Task force/Recommendations/Offline 1
Appearance
This is a recommendation as submitted by the offline task force. Please provide input and suggestions on Talk:Task force/Recommendations/Offline 1 |
Outline for Recommendation #1 - content reuse from WMF projects
Goal
Make reuse of content from WMF projects simpler, in order to support/grow the infrastructure for offline projects
Strategy
- Provide parsed semantically annotated XML of article text.
- Create and maintain article xml DTD standard and documentation, plus stylesheet, per-project
- Write/publish a Mediawiki parser specification.
- A reference parser implemention should be written, and companion writer, to output HTML with media to assist other formats.
Assertion: Low accessibility of WMF content hinders widespread reuse
Sub assertion: In many countries, access to the Internet is limited
In many countries the Internet be unavailable or very slow - see Regional_bandwidth for details. There is clearly a demand for our content - see this article as a recent example.
Sub assertion: Working with the current dumps[1] is hard
The current dumps are not XML at the page level
- xml dumps include raw wikisyntax text, with no further parsing.
- text does not include expanded templates.
- there is no Mediawiki Parser specification
- thus, there are no third-party parsers/tools.[2]
- xml dumps could be parsed to include project-specific markup.
The Static HTML tree dumps[3] are no alternative for a primary source
- Relevant data is lost
- No semantic encoding of the data
- They should be generated by a parser for those that need them - see below
Sub assertion: Structured data is valuable to content readers AND data re-users
Fact: Metadata, such as Semantic ontologies, are supported on the internet
Fact: WMF content elements which are more structured/standardized are more targeted by content re-users
- Number one content element mentioned in interviews is infobox templates.
- Corollary: one of the most common Mediawiki support requests in IRC is importing/using/creating en.WP infoboxen. (Thus infoboxes also represent a cost to WMF in technical support.)
- Sister projects sometimes only differentiated by structured article forms
- Commons media articles contain prescribed content, do not contain proscribed elements.
- Wiktionary articles have extensive allowed sections in prescribed layouts, categorized in tight but specific structures.
- Wikinews articles have standard forms, simple categorization, and are designed for the first paragraph to serve as the article summary[4].
- Specifications/Guidelines for articles are helpful for editors, data re-users, if they are enforced.
- Even extremely broad guides, if they are actually implemented, will dramatically reduce malformed data.
- Layout, structure guidelines encourage automated formatting and improvements.

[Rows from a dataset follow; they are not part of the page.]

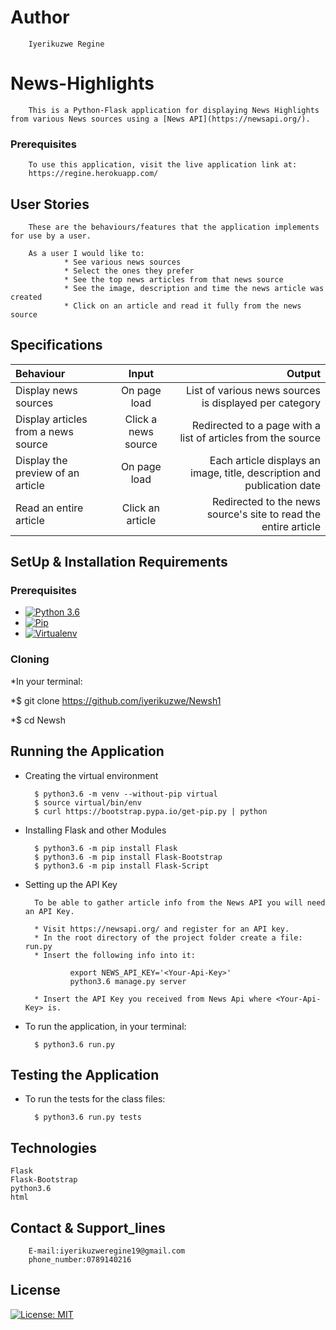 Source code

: # Author
        Iyerikuzwe Regine

# News-Highlights
        This is a Python-Flask application for displaying News Highlights from various News sources using a [News API](https://newsapi.org/).
### Prerequisites
        To use this application, visit the live application link at:
        https://regine.herokuapp.com/

## User Stories
        These are the behaviours/features that the application implements for use by a user.

        As a user I would like to:
                * See various news sources 
                * Select the ones they prefer
                * See the top news articles from that news source
                * See the image, description and time the news article was created
                * Click on an article and read it fully from the news source

## Specifications
| Behaviour | Input | Output |
| :---------------- | :---------------: | ------------------: |
| Display news sources | On page load | List of various news sources is displayed per category |
| Display articles from a news source | Click a news source | Redirected to a page with a list of articles from the source |
| Display the preview of an article | On page load | Each article displays an image, title, description and publication date |
| Read an entire article | Click an article | Redirected to the news source's site to read the entire article |

## SetUp & Installation Requirements
### Prerequisites
* [![Python 3.6](https://img.shields.io/badge/python-3.6-blue.svg)](https://www.python.org/downloads/release/python-360/)
* [![Pip](https://img.shields.io/badge/pypi-v18.1-blue.svg)](https://pypi.org/project/pip/)
* [![Virtualenv](https://img.shields.io/badge/virtualenv-16.1.0-brightgreen.svg)](https://virtualenv.pypa.io/en/latest/installation/)

### Cloning
*In your terminal:
        
*$ git clone https://github.com/iyerikuzwe/Newsh1

*$ cd Newsh

## Running the Application
* Creating the virtual environment

        $ python3.6 -m venv --without-pip virtual
        $ source virtual/bin/env
        $ curl https://bootstrap.pypa.io/get-pip.py | python 
        
* Installing Flask and other Modules

        $ python3.6 -m pip install Flask
        $ python3.6 -m pip install Flask-Bootstrap
        $ python3.6 -m pip install Flask-Script
        
* Setting up the API Key
        
        To be able to gather article info from the News API you will need an API Key.
        
        * Visit https://newsapi.org/ and register for an API key.
        * In the root directory of the project folder create a file: run.py
        * Insert the following info into it: 
        
                export NEWS_API_KEY='<Your-Api-Key>'
                python3.6 manage.py server
                
        * Insert the API Key you received from News Api where <Your-Api-Key> is.
        
* To run the application, in your terminal:

        $ python3.6 run.py
        
## Testing the Application
* To run the tests for the class files:

        $ python3.6 run.py tests
        
## Technologies
    Flask
    Flask-Bootstrap
    python3.6 
    html
## Contact & Support_lines
        E-mail:iyerikuzweregine19@gmail.com
        phone_number:0789140216
## License
[![License: MIT](https://img.shields.io/badge/License-MIT-yellow.svg)](https://github.com/iyerikuzwe/Newsh1/blob/master/LICENSE)
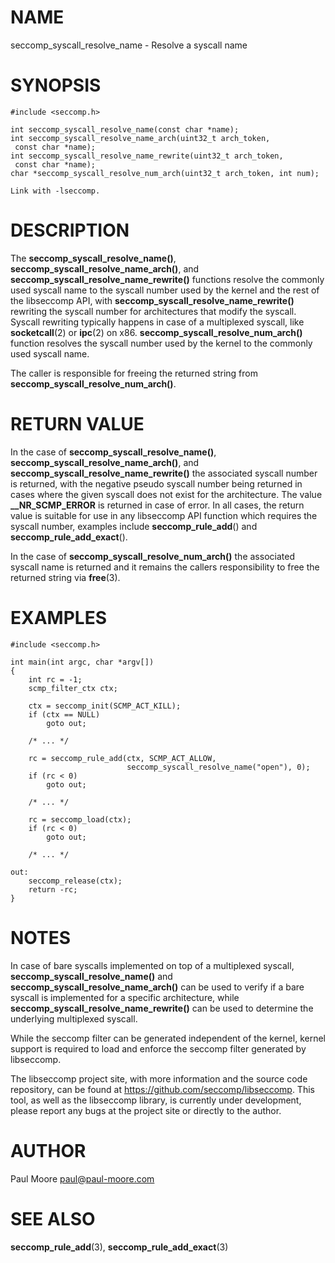 NAME
====

seccomp_syscall_resolve_name - Resolve a syscall name

SYNOPSIS
========

    #include <seccomp.h>

    int seccomp_syscall_resolve_name(const char *name);
    int seccomp_syscall_resolve_name_arch(uint32_t arch_token,
     const char *name);
    int seccomp_syscall_resolve_name_rewrite(uint32_t arch_token,
     const char *name);
    char *seccomp_syscall_resolve_num_arch(uint32_t arch_token, int num);

    Link with -lseccomp.

DESCRIPTION
===========

The **seccomp_syscall_resolve_name()**,
**seccomp_syscall_resolve_name_arch()**, and
**seccomp_syscall_resolve_name_rewrite()** functions resolve the
commonly used syscall name to the syscall number used by the kernel and
the rest of the libseccomp API, with
**seccomp_syscall_resolve_name_rewrite()** rewriting the syscall
number for architectures that modify the syscall. Syscall rewriting
typically happens in case of a multiplexed syscall, like
**socketcall**(2) or **ipc**(2) on x86.
**seccomp_syscall_resolve_num_arch()** function resolves the syscall
number used by the kernel to the commonly used syscall name.

The caller is responsible for freeing the returned string from
**seccomp_syscall_resolve_num_arch()**.

RETURN VALUE
============

In the case of **seccomp_syscall_resolve_name()**,
**seccomp_syscall_resolve_name_arch()**, and
**seccomp_syscall_resolve_name_rewrite()** the associated syscall
number is returned, with the negative pseudo syscall number being
returned in cases where the given syscall does not exist for the
architecture. The value **__NR_SCMP_ERROR** is returned in case of
error. In all cases, the return value is suitable for use in any
libseccomp API function which requires the syscall number, examples
include **seccomp_rule_add**() and **seccomp_rule_add_exact**().

In the case of **seccomp_syscall_resolve_num_arch()** the associated
syscall name is returned and it remains the callers responsibility to
free the returned string via **free**(3).

EXAMPLES
========

    #include <seccomp.h>

    int main(int argc, char *argv[])
    {
    	int rc = -1;
    	scmp_filter_ctx ctx;

    	ctx = seccomp_init(SCMP_ACT_KILL);
    	if (ctx == NULL)
    		goto out;

    	/* ... */

    	rc = seccomp_rule_add(ctx, SCMP_ACT_ALLOW,
    	                      seccomp_syscall_resolve_name("open"), 0);
    	if (rc < 0)
    		goto out;

    	/* ... */

    	rc = seccomp_load(ctx);
    	if (rc < 0)
    		goto out;

    	/* ... */

    out:
    	seccomp_release(ctx);
    	return -rc;
    }

NOTES
=====

In case of bare syscalls implemented on top of a multiplexed syscall,
**seccomp_syscall_resolve_name()** and
**seccomp_syscall_resolve_name_arch()** can be used to verify if a
bare syscall is implemented for a specific architecture, while
**seccomp_syscall_resolve_name_rewrite()** can be used to determine
the underlying multiplexed syscall.

While the seccomp filter can be generated independent of the kernel,
kernel support is required to load and enforce the seccomp filter
generated by libseccomp.

The libseccomp project site, with more information and the source code
repository, can be found at https://github.com/seccomp/libseccomp. This
tool, as well as the libseccomp library, is currently under development,
please report any bugs at the project site or directly to the author.

AUTHOR
======

Paul Moore <paul@paul-moore.com>

SEE ALSO
========

**seccomp_rule_add**(3), **seccomp_rule_add_exact**(3)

- Written structures are a first step toward cross-language standardization.
- Offline releases require indexes, which require structured data.
Sub assertion: Matching our content to standard library systems would help
Systems like the Dewey Decimal System allow libraries to classify books etc. A system such as the (UDC) system might prove an appropriate way to organize content. This would facilitate things like index generation for offline use and matching with non-Wikipedia resources. This is not essential, but should be explored as an option.